Forza e valore della famiglia e della memoria

Sono molte le fotografie che Pacifico Di Segni ci mostra, ospitandoci nel suo appartamento. Sono immagini scattate nell’arco di anni e decenni, dense di eventi, esperienze, emozioni e affetti da cui traspaiono profondi legami famigliari e antichi valori ebraici. Illustrano la famiglia, i fratelli, i parenti, i compagni di scuola in via Eupili, la nave e lo stadio delle sue Maccabiadi e soprattutto il suo matrimonio celebrato nel 1959, al tempio di Roma, con Rosa Efrati. Un’unione matrimoniale di oltre cinquant’anni, dalla quale nascono due figli e poi cinque nipoti. Si erano conosciuti a casa di un cugino di lei, nella capitale. «Le nozze d’oro – sottolinea -, le abbiamo festeggiate in Guastalla». Fra i ricordi più preziosi della famiglia, ci mostra un cucchiaio col manico bucato e artigianalmente adattato anche a coltello, a colpi di pietra.

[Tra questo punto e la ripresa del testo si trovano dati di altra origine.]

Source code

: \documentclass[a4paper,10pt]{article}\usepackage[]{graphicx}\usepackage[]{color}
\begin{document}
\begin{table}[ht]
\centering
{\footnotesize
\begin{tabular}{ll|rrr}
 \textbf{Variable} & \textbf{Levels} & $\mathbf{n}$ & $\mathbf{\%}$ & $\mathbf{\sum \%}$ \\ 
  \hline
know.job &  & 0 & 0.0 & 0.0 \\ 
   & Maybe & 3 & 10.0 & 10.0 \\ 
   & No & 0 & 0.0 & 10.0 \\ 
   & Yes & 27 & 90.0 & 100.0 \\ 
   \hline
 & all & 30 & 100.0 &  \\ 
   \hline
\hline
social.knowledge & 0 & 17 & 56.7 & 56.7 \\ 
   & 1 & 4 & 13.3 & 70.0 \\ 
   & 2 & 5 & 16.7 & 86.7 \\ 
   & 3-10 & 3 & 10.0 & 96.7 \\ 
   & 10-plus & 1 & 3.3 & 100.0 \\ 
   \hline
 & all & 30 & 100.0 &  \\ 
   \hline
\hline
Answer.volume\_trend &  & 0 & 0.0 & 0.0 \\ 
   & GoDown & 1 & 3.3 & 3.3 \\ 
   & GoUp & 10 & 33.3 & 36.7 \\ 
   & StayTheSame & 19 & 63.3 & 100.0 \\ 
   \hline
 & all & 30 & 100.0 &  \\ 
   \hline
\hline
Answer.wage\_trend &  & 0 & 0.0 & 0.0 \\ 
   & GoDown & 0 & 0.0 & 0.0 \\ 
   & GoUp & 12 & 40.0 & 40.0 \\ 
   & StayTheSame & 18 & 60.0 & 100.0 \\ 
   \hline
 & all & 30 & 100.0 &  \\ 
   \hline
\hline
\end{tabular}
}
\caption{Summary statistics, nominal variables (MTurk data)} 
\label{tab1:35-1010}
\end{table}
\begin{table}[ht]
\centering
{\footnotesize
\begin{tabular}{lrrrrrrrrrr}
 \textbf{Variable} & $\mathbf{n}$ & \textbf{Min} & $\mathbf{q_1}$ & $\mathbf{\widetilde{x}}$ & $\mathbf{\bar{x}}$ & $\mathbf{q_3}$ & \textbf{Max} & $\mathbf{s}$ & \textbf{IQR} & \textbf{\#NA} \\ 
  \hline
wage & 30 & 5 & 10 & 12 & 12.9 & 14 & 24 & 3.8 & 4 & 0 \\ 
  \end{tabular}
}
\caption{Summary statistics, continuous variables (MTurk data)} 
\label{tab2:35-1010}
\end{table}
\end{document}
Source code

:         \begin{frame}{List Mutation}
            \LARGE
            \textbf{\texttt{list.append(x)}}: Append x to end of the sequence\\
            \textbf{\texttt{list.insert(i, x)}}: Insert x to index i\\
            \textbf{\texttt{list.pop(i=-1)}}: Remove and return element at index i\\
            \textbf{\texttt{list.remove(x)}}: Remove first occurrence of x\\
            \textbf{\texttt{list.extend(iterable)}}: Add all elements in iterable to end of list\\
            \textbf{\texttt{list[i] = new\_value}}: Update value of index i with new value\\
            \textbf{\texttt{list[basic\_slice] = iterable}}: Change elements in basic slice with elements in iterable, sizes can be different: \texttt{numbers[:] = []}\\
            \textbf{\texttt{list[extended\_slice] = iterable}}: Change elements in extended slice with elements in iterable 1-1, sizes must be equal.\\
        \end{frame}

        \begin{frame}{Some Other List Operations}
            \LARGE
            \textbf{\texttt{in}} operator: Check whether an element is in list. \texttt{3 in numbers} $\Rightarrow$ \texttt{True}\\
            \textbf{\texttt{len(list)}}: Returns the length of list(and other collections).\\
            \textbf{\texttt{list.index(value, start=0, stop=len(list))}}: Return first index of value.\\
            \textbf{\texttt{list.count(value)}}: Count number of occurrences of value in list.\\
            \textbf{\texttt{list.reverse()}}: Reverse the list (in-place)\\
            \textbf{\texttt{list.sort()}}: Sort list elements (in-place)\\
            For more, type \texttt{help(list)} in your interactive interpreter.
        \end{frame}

Era dello zio di sua moglie, anche lui di nome Pacifico Di Segni, che venne deportato ad Auschwitz all’età di diciassette anni assieme a suo padre Giovanni e a Elia Efrati (padre di Rosa Efrati), che non sopravvissero. Tornò a diciannove anni, ma non ebbe mai figli perché subì esperimenti che lo resero sterile. Nel lager, quel cucchiaio «lo teneva legato a sé, aveva trovato uno spago da mettere intorno alla vita perché era riuscito a farci quel buco. Era un oggetto molto pregiato in quella situazione. Non se ne separava mai». Scomparso nel 2001, zio Pacifico non aveva quasi mai parlato della sua deportazione, di cui quel cucchiaio-coltello rende perenne testimonianza. «Oggi – conclude il signor Di Segni -, lo conservo fra le cose e le memorie più importanti della famiglia».